Importantly, our holding does not mean that the commission of defendant's crimes for the benefit of his gang will go unpunished. To the contrary, defendant received an additional 10-year prison term as a sentence enhancement under section 186.22, subdivision (b)(1). The gang enhancement provision, which directly neighbors the substantive offense of gang participation in section 186.22, subdivision (a), shows that the Legislature knows how to -- and did -- make the fact of gang participation separately punishable from an underlying offense. (See § 186.22, subd. (b)(1) ["Except as provided in paragraphs (4) and (5), any person who is convicted of a felony committed for the benefit of, at the direction of, or in association with any criminal street gang, with the specific intent to promote, further, or assist in any criminal conduct by gang members, shall, upon conviction of that felony, in addition and consecutive to the punishment prescribed for the felony or attempted felony of which he or she has been convicted, be punished as follows . . . ." (Italics added.)].)
The Court of Appeal reached the opposite conclusion, as does our dissenting colleague, by relying on People v.

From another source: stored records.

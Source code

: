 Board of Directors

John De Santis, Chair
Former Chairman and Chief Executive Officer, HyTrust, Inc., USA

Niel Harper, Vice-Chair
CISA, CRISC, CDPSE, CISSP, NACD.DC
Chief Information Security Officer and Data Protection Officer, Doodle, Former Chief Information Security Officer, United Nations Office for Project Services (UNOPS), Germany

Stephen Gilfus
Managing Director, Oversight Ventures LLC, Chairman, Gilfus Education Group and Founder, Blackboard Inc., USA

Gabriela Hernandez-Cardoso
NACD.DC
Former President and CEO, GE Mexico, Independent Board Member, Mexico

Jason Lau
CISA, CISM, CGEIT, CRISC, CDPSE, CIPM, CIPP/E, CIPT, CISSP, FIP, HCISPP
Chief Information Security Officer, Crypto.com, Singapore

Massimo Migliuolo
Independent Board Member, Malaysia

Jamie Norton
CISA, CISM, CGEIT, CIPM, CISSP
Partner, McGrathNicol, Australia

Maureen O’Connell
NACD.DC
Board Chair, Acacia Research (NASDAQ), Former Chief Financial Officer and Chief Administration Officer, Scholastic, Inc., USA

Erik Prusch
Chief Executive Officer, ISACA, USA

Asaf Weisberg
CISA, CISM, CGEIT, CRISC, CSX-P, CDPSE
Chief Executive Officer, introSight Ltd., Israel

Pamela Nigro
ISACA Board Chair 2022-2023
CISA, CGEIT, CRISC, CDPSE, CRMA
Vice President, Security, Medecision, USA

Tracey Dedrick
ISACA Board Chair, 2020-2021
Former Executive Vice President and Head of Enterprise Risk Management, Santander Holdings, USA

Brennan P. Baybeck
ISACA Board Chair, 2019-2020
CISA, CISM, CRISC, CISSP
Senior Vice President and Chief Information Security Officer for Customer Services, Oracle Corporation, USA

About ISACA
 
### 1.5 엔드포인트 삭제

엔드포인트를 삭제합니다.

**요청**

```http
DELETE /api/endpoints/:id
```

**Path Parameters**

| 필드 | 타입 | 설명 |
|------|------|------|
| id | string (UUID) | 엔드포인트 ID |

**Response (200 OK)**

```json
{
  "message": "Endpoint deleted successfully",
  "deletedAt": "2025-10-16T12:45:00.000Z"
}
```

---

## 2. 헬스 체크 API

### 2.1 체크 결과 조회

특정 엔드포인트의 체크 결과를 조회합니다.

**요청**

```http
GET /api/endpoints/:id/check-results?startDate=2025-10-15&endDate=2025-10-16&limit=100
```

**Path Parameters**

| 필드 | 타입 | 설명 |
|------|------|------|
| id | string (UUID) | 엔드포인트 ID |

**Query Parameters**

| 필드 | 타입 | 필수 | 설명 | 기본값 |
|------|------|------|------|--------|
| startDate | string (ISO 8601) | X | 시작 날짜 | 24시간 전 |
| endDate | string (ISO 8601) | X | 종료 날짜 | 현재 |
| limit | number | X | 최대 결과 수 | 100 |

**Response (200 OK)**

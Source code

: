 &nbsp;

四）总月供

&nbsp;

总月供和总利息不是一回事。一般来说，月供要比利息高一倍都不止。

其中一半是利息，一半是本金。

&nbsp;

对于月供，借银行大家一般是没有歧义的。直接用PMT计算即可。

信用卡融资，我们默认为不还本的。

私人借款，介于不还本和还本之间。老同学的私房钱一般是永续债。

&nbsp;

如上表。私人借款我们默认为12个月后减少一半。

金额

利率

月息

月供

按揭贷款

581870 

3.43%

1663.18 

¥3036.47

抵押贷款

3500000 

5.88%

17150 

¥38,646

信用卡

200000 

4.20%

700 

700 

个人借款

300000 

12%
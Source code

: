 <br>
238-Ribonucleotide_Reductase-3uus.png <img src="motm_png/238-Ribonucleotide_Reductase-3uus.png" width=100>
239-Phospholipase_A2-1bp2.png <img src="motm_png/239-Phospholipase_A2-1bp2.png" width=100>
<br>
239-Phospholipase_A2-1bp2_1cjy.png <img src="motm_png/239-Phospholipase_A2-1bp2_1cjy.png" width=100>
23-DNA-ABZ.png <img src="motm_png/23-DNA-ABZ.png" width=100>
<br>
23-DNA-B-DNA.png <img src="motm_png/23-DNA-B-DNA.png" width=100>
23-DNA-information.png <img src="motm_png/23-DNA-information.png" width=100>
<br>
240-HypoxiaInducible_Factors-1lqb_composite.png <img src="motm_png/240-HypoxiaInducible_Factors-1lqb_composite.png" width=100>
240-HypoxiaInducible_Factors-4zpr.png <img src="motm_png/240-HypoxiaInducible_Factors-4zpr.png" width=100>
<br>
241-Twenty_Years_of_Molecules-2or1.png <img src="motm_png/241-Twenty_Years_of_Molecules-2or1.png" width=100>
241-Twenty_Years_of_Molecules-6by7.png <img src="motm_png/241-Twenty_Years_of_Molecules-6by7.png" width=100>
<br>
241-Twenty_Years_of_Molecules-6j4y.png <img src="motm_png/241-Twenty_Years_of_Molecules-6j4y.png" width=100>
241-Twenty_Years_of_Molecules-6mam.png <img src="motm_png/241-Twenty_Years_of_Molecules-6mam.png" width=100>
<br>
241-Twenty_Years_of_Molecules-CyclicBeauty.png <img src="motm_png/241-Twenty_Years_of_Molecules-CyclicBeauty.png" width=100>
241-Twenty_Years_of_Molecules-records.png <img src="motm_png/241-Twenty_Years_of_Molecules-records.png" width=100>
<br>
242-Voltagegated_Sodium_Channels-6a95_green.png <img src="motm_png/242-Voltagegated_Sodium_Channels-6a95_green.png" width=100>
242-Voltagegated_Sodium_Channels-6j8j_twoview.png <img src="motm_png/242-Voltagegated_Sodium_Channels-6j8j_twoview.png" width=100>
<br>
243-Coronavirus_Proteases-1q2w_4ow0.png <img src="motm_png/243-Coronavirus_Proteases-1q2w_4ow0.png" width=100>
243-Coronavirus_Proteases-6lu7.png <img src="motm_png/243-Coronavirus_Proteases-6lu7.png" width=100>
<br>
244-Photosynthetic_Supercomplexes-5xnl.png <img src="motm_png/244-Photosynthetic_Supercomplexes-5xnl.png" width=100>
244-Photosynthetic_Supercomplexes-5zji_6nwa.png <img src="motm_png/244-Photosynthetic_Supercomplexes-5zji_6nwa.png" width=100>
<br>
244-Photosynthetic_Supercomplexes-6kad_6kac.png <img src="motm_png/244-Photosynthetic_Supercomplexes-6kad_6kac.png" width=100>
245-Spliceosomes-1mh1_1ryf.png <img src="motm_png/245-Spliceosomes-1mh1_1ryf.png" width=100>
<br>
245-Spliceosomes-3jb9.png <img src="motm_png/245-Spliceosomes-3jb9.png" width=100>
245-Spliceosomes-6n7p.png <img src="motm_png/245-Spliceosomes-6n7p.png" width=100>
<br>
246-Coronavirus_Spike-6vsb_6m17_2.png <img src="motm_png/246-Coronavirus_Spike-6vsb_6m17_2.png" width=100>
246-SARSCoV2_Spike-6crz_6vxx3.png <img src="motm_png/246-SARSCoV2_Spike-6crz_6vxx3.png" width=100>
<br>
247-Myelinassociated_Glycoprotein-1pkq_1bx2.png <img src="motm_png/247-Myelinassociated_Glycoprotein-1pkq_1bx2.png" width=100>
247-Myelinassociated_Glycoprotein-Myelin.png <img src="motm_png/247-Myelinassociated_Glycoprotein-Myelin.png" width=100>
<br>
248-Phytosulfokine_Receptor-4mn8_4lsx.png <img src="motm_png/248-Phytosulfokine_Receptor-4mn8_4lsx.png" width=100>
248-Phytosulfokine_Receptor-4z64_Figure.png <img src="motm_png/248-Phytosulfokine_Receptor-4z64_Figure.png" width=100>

Herrera (1999) 70 Cal.App.4th 1456, which held that the defendant could be separately punished for attempted murder and active gang participation for his role in a drive-by shooting. In holding that multiple punishment was permitted under section 654, the Herrera court explained that "the defendant held multiple criminal objectives" even though the attempted murder and gang crime convictions were based on the same act. (Herrera, at p. 1466.) Herrera reasoned that whereas the defendant's objective in committing the attempted murders "was simply a desire to kill," the gang crime "encompasses a more complex intent and objective. . . . [¶] . . . [The gang crime] is a substantive offense whose gravamen is the participation in the gang itself." (Id. at p. 1467.) Multiple punishment was permitted under section 654, Herrera held, because "evidence supports the finding that Herrera intended to aid his gang in felonious conduct, irrespective of his independent objective to murder." (Herrera, at p. 1468.)
But Herrera's reliance on multiple criminal objectives or the separate "gravamen" of the gang crime to support multiple punishment is not persuasive. Herrera cites People v. Douglas (1995) 39 Cal.App.4th 1385, 1393-1394 for the rule that "multiple punishment . . . may be imposed where the defendant commits two crimes in pursuit of two independent, even if simultaneous, objectives. [Citations.]" But the defendant in Douglas committed two separate acts (robbery and rape), and the question was whether those two acts were part of one indivisible course of conduct and thus not subject to multiple punishment under our precedents. (Id. at p. 1393, citing People v. Harrison (1989) 48 Cal.3d 321, 335 [§ 654 bars multiple punishment where multiple acts comprise a single, indivisible course of conduct].) While separate acts are held to constitute an indivisible course of conduct where the defendant " 'harbored a single intent' " (Douglas, at p. 1393, quoting Harrison, supra, 48 Cal.3d at p. 335), the court in Douglas found that the defendant's objective for the robbery was separate and independent from his objective for the rape (Douglas, at p. 1394).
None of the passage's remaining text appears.